As the new digital world embraces participation, openness, conversation, community and connectedness through social media, it brings new opportunities and challenges to B2B branding. It is not to suggest that social media will change how businesses do business, but it is another layer to brand management that needs to be treated different from traditional marketing efforts.
The brand has never been what the boardroom wants it to be; the brand is a perception of what a company is, instilled in the minds of the audience. Previously informal conversations regarding people’s perception of the brand, both positive and negative, took place in the offline world. But the business-to-business brand now has to be managed in a much wider environment; as the era of digital communication evolves, these conversations are now also happening online – and they are searchable.
By using software companies can monitor people’s perception of the brand without having to perform expensive and extensive market research. Companies can either choose to ignore those conversations whilst at the same time hoping their competitors also ignores them, or they can use the opportunity to sit up and take notice; either passively through observation, through active listening, or by participation in order to ultimately influence the perceptions.

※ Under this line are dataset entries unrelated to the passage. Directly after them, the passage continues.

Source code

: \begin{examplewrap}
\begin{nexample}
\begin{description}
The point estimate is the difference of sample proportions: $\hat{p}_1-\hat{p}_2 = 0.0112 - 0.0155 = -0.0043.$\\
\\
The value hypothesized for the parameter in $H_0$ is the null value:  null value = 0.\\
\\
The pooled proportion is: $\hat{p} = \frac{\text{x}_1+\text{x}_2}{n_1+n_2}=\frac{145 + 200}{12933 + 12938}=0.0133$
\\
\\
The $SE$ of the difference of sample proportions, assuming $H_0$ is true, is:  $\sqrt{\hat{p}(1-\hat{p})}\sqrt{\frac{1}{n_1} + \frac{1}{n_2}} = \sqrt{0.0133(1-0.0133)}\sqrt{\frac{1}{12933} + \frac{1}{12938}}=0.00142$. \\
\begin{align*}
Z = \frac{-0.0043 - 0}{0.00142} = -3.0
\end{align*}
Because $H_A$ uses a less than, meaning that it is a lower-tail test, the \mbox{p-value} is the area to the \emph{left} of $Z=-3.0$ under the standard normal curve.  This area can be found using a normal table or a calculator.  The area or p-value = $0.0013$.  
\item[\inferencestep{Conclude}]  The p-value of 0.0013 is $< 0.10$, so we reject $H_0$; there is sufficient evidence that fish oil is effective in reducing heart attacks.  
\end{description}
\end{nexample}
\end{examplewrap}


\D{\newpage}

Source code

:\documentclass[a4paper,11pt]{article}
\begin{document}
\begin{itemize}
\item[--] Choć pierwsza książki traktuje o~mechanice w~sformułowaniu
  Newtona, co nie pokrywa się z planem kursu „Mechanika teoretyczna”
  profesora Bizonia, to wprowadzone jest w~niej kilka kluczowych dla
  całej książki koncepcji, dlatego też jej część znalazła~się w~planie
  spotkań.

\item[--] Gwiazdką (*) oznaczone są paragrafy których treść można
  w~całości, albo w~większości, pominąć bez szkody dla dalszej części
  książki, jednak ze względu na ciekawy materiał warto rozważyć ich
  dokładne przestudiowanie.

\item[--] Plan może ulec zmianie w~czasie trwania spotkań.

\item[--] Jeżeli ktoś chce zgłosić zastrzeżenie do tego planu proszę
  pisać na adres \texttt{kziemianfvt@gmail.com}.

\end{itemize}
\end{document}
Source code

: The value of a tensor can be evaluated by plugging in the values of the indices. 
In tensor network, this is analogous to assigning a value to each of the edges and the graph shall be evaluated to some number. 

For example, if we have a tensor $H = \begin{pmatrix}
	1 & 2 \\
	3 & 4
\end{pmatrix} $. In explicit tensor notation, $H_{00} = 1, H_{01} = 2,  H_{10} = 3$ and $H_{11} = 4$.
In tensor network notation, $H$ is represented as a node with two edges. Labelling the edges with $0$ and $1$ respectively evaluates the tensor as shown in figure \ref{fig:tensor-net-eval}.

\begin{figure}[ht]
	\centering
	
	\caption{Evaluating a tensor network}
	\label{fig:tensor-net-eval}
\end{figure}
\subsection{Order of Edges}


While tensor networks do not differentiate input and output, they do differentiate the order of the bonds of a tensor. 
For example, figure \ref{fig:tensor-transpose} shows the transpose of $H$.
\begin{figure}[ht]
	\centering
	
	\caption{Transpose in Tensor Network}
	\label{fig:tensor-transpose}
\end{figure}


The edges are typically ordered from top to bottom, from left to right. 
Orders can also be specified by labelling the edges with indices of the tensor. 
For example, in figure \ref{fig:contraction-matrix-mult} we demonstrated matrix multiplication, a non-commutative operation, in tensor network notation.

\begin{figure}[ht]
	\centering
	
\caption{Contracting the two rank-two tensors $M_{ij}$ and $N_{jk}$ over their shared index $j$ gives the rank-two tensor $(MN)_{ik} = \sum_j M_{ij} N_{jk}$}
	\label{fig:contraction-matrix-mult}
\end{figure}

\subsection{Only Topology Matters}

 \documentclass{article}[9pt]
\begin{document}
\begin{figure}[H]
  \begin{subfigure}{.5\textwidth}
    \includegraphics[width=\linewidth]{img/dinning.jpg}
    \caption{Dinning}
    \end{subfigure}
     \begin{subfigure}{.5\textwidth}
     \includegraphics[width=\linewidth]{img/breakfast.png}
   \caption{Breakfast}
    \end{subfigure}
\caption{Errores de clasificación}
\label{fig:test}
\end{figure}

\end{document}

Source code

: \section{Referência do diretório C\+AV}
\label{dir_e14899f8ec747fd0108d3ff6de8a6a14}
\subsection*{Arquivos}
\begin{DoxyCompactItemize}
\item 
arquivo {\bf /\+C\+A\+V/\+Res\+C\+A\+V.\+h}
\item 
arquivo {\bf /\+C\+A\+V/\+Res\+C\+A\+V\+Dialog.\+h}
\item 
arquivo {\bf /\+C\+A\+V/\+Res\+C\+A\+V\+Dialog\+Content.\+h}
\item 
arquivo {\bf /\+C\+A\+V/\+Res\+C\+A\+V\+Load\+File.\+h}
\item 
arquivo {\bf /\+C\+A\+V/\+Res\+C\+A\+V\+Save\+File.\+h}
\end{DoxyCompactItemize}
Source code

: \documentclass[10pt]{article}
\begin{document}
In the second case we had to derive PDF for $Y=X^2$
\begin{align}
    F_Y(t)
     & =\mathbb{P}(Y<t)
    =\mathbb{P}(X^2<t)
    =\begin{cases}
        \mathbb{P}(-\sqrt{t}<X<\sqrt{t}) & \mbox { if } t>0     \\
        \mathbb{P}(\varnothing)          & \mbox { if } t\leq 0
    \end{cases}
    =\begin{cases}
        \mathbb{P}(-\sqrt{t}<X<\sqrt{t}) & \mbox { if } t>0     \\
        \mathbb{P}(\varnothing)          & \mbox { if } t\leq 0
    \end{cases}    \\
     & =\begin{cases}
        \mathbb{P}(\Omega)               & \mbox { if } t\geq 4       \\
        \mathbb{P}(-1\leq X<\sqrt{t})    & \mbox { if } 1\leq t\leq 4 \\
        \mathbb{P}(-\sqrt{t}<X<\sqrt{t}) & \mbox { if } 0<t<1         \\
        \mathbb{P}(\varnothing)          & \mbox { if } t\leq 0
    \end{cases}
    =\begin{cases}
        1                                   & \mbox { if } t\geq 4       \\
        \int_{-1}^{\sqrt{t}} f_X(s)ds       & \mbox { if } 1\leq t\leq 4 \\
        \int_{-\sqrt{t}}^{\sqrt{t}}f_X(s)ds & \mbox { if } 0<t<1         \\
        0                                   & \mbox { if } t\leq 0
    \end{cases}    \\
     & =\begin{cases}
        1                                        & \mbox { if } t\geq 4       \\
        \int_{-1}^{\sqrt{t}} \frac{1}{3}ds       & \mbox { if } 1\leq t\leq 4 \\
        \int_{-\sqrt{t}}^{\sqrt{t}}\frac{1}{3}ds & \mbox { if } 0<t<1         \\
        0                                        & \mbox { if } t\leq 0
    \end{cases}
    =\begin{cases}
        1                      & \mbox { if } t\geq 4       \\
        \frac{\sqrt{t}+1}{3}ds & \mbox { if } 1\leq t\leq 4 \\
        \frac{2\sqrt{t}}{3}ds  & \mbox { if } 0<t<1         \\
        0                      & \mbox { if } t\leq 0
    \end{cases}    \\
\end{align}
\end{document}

The B2B brand is becoming more accessible, and the audience can now engage on their time and on their terms with the brand. Core values of the brand can be further enhanced by connecting, engaging and building relationships with various stakeholders. Business-to-businesses marketers have the option to embrace these opportunities. By engaging in the social media space the brand now has the chance to demonstrate an added dimension of branding; the brand personality. Through social media the brand can more efficiently demonstrate thought leadership, increase awareness, establish trust, and highlight the competitive advantage with a reach potentially covering all people connected to the Internet. Social media can gather people in niche markets on a global basis.
But in the world of social media there is no delete button. Once a comment is out there, it is out there and it cannot be taken back. A slip-up can build momentum and have a tremendous negative impact on people’s perception of the brand. Social media is word-of-mouth on steroids, and that is both the opportunity and threat. As employees within companies are participating in the online space through networking platforms, commenting on blogs or participating on forums, they are representing the brand. The employees need to be made aware of that, and they need to be provided with guidelines in order to keep the brand consistent through all customer touch points.
Companies should listen internally and externally to find out where the conversations are happening. The opportunities present for each company depends on the unique properties of the company. Two companies within the same industry with the same products or services can have different objectives with social media, just like Microsoft with over 4,000 bloggers compared to Apple with the one-man-social-media-machine Steve Jobs.
Based on internal and external investigations, the company should establish an objective with their social media engagements; companies should ask themselves what business objective they want to solve through social media. Participation in social media should not be focused hard-selling, but on providing the audience with content or features of value. When the objective is identified, the company should create a strategy. Only when the strategy is in place the company can start thinking about which tools, tactics and technologies they want to use. Where companies go from there depends on the objective, the strategy and on the unique properties of each company.
“I realize everyone is telling you social media is a unicorn, but maybe it’s just a horse?”